Domestic team information
- 2016–2024: Wales
- 2019–2024: Western Storm
- 2021–2024: Welsh Fire
- 2025: Somerset

Career statistics
| Competition | WLA | WT20 |
| Matches | 62 | 72 |
| Runs scored | 1,016 | 476 |
| Batting average | 18.84 | 11.33 |
| 100s/50s | 0/4 | 0/1 |
| Top score | 80 | 50 |
| Balls bowled | 1,280 | 537 |
| Wickets | 28 | 25 |
| Bowling average | 41.21 | 27.68 |
| 5 wickets in innings | 0 | 0 |
| 10 wickets in match | 0 | 0 |
| Best bowling | 2/2 | 3/12 |
| Catches/stumpings | 17/– | 14/– |
- Source: CricketArchive, 19 October 2024

= Alex Griffiths (cricketer) =

Welsh cricketer

Alexandra Clare Griffiths (born 12 June 2002) is a Welsh cricketer who currently plays for Somerset. An all-rounder, she is a right-handed batter and right-arm medium bowler.

==Early life==
Griffiths was born on 12 June 2002 in Swansea.

==Domestic career==
Griffiths made her county debut in 2016, for Wales against Essex. She scored 4 runs and did not bowl. She began playing regularly from 2017, and hit 42 in a Championship match that season against Hampshire. Griffiths' stand-out season to date was in 2019, when she scored 168 runs in the County Championship, including hitting her maiden county half-century, 69 against Berkshire. She also began to bowl more regularly, and was Wales' leading wicket-taker in the Twenty20 Cup, taking 9 wickets at an average of 8.11. She also achieved her best Twenty20 bowling, taking 3/12 against Hampshire. She scored her maiden Twenty20 half-century in the 2022 Women's Twenty20 Cup, against Gloucestershire.

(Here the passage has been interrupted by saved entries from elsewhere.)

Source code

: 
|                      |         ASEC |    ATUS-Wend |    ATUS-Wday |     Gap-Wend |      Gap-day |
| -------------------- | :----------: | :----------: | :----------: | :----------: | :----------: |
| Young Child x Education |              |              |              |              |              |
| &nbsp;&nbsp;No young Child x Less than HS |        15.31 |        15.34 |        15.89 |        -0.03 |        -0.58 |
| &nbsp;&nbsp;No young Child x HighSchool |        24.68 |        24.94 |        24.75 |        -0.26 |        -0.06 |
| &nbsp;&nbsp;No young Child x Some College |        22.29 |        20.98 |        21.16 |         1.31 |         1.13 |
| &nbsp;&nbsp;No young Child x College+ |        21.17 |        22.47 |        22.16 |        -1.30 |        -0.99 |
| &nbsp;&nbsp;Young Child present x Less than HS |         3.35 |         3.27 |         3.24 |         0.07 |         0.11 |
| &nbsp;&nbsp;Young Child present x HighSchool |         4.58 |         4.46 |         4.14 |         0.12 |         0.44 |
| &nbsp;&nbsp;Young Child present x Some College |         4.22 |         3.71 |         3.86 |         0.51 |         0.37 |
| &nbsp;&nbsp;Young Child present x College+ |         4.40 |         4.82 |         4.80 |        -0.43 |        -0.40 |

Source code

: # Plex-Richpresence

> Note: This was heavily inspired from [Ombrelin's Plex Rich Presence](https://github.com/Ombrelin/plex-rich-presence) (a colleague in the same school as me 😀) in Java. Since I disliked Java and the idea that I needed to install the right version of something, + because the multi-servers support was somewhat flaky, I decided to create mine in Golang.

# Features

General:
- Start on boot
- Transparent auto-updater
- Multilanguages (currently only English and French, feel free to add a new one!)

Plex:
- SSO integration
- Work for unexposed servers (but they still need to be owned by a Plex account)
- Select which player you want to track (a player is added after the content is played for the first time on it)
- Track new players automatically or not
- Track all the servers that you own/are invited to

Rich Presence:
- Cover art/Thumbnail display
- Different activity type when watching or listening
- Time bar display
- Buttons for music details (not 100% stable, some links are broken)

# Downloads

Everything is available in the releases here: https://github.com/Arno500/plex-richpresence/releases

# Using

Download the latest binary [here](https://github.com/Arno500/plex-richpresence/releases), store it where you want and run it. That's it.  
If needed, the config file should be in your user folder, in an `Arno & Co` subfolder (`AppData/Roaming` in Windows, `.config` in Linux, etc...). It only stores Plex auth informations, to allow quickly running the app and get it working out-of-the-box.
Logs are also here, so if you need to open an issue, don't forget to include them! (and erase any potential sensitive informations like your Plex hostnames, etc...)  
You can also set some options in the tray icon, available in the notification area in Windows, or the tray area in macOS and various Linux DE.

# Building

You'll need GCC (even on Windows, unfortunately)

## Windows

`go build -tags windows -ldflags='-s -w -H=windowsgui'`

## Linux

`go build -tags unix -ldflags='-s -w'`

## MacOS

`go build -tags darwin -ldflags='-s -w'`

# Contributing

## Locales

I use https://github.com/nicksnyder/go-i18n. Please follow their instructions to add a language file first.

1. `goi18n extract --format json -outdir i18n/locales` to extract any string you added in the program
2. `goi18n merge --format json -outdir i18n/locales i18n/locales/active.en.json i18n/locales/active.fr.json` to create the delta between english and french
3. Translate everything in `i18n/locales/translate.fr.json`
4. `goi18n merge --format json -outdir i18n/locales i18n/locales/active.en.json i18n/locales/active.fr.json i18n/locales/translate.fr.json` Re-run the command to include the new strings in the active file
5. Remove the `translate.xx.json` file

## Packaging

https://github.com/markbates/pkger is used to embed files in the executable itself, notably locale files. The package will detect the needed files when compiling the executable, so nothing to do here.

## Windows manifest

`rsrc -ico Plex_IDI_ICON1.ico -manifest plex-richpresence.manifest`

Griffiths also played for Western Storm in their title-winning Women's Cricket Super League season in 2019. She played five matches and took one wicket.

In 2020, Griffiths remained in the Western Storm squad for the Rachael Heyhoe Flint Trophy. She appeared in all six matches, scoring 141 runs at an average of 35.25 and taking 3 wickets. She also achieved her List A high score, hitting 80 off 68 balls in a victory over Sunrisers and was voted Supporters' Player of the Year at the end of the season. In December 2020, it was announced that Griffiths was one of the 41 female cricketers that had signed a full-time domestic contract.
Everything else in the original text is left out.